Eldritch
Gaia's Legacy


3.0
good

Review

by Voivod STAFF
December 1st, 2011 | 9 replies


Release Date: 2011 | Tracklist

Review Summary: A half-hearted attempt in recapturing the past.

Italy’s Eldritch are probably among the best kept secrets with respect to ’90s progressive metal. Their course started right upon the advent of the genre, while they can be legitimately regarded as contemporaries to critically acclaimed prog bands like Dream Theater. However, they were quite different from all their contemporaries, as apart from the prog metal sensation, their sound was influenced from speed metal, tech-thrash (they took their name from the eponymous Watchtower song, while founding member and guitarist Eugene Simeone is deeply influenced from the tech-thrash outfit of Coroner) and even Electronica. Their first three albums (El Nino is an instant underground classic) were excellent samples of ’90s prog/power metal that amplified the band’s acclaim in Europe. Unfortunately, the inability to handle success, as well as unexpected health problems of certain band members, brought internal conflicts and the “classic” line-up of the first three records ceased to exist. The band’s acquired momentum, though, got them to sign with Metal Blade America and release another excellent album, Reverse, in which they developed an intriguing Nevermore/Fear Factory/90’s prog hybrid, which, oddly enough, went down the drain commercially. As if this wasn’t enough, the line-up continued to suffer from constant changes. In result, the three following albums, although they lied within the melodic side of the heavy/speed metal genre, fluctuated well below the credible potential Eldritch once had.

Around 2009, Eldritch announced that they would return to the sound that made them intimate in the first place. As 2011 is heading towards its dusk, this return takes form in the band’s new album that runs by the name Gaia’s Legacy and the question at hand lies in whether Eldritch have made a successful return to form. In reality, the new Eldritch album does not do enough to set its place away from the band’s previous release or the two records that the latter succeeded. Nominally, the songs are arranged in the same manor the Blackenday-Neighbourhell-Portraits of the Abyss Within triplette was conceived. Crunchy heavy/thrash rhythm guitars are rigidly coupled to the corresponding double bass drumming, while the former leave the necessary room for vocals to unfold and lead to/succeed well crafted chorus lines. In addition to the lead and semi-acoustic/acoustic guitars, keyboards are used as well in building the tension and atmosphere the general concept of the record demands. The main difference with respect to the past is that some of the band’s original ’90s prog metal patterns are infused to the songs, up to a certain degree though. Accounting for the lyrical concept of Gaia’s Legacy, Eldritch dress in music, the spoken words of Al Gore in An Inconvenient Truth, the critically acclaimed documentary about the relapse of the environment due to the global warming effect. Except from the implementation of the documentary’s literal content for the lyrics, samples of Al Gore’s speeches or anchormen reading environmental news, are being placed in the beginning or within certain songs.

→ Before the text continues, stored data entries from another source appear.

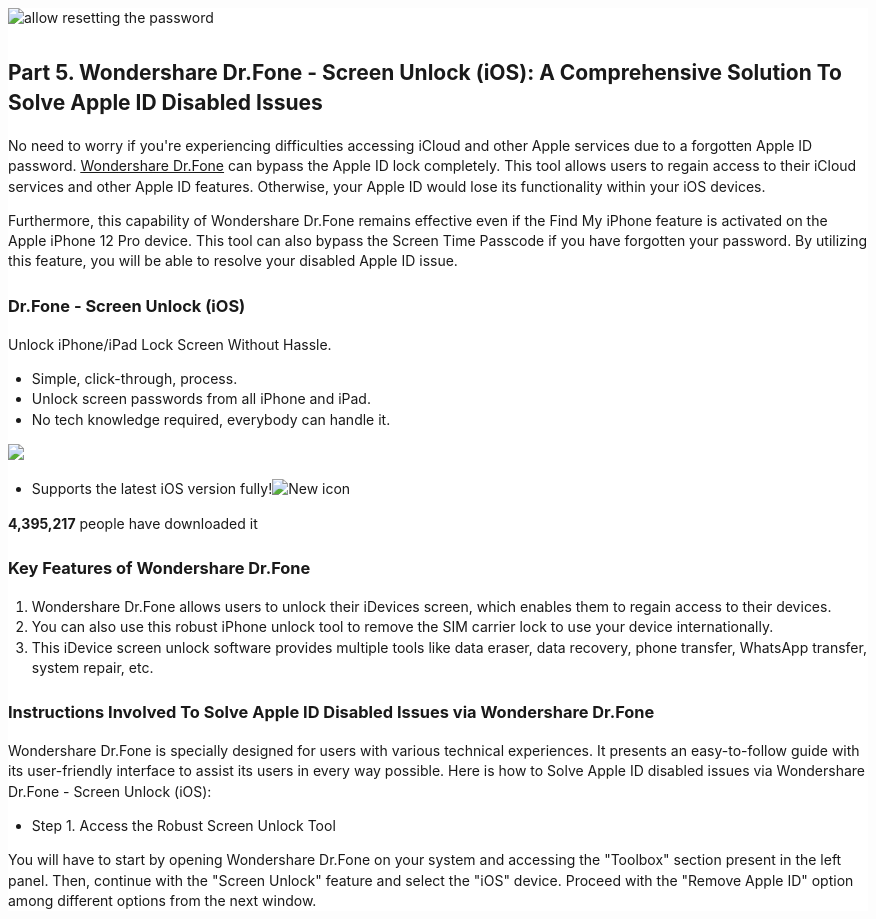 ![allow resetting the password](https://images.wondershare.com/drfone/article/2023/11/fix-apple-id-disabled-8.jpg)

## Part 5. Wondershare Dr.Fone - Screen Unlock (iOS): A Comprehensive Solution To Solve Apple ID Disabled Issues

No need to worry if you're experiencing difficulties accessing iCloud and other Apple services due to a forgotten Apple ID password. [<u>Wondershare Dr.Fone</u>](https://tools.techidaily.com/wondershare/drfone/iphone-unlock/) can bypass the Apple ID lock completely. This tool allows users to regain access to their iCloud services and other Apple ID features. Otherwise, your Apple ID would lose its functionality within your iOS devices.

Furthermore, this capability of Wondershare Dr.Fone remains effective even if the Find My iPhone feature is activated on the Apple iPhone 12 Pro device. This tool can also bypass the Screen Time Passcode if you have forgotten your password. By utilizing this feature, you will be able to resolve your disabled Apple ID issue.



### Dr.Fone - Screen Unlock (iOS)

Unlock iPhone/iPad Lock Screen Without Hassle.

- Simple, click-through, process.
- Unlock screen passwords from all iPhone and iPad.
- No tech knowledge required, everybody can handle it.

<a href="https://secure.2checkout.com/order/checkout.php?PRODS=4715391&QTY=1&AFFILIATE=108875&CART=1"><img src="https://secure.avangate.com/images/merchant/7f687767ccf20fcea1c9dc4a5adc2326/Digisigner_banner_728_x_90_color_version.png" border="0"></a>

- Supports the latest iOS version fully!![New icon](https://images.wondershare.com/drfone/others/new_23.png)

**4,395,217** people have downloaded it

### Key Features of Wondershare Dr.Fone

1. Wondershare Dr.Fone allows users to unlock their iDevices screen, which enables them to regain access to their devices.
2. You can also use this robust iPhone unlock tool to remove the SIM carrier lock to use your device internationally.
3. This iDevice screen unlock software provides multiple tools like data eraser, data recovery, phone transfer, WhatsApp transfer, system repair, etc.

### Instructions Involved To Solve Apple ID Disabled Issues via Wondershare Dr.Fone

Wondershare Dr.Fone is specially designed for users with various technical experiences. It presents an easy-to-follow guide with its user-friendly interface to assist its users in every way possible. Here is how to Solve Apple ID disabled issues via Wondershare Dr.Fone - Screen Unlock (iOS):

- Step 1. Access the Robust Screen Unlock Tool

You will have to start by opening Wondershare Dr.Fone on your system and accessing the "Toolbox" section present in the left panel. Then, continue with the "Screen Unlock" feature and select the "iOS" device. Proceed with the "Remove Apple ID" option among different options from the next window.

With respect to its final effect, Gaia’s Legacy is, unfortunately, a half-heart attempt on behalf of band in recapturing the ante-Reverse era. That holds due to several reasons. To begin with, the band’s music is well crafted in its entirety, but has little (or no) originality to offer to the fan that has devoured ’90s prog metal by the ton, or the new breed of metalheads searching their musical holy grail in movements like the so-called “djent” or the neo-prog rock/metal/metalcore sensation. The record’s merit would be a lot more substantial, should the vocals of founding member Terence Holler weren’t so – let’s say – “tired”. Although he performs very well on the chorus lines, in times where the songs cry desperately for high-pitch vocals, he simply fails to live up to task. All the above reasoning with respect to the record's going through the motions, is condensed in the band's cover for a highly acclaimed Fates Warning song, "Through Different Eyes". For relatively new fans of Eldritch, i.e. fans of the last three albums (minus this one) where the band has settled to a steady (yet somewhat stale) musical approach, this is not such a big setback. However, for those who know the band from day one, Holler’s vocals will be a big disappointment, as he is easily considered between the first decade of critically acclaimed, high-pitch singing, ’90s prog metal main men. Finally, the element that detracts further quality off the record, is its digital/”sterile” sound production, mainly in the guitars, whose sound feels grossly “compressed” and secondly the “homogenized” sound of the drums.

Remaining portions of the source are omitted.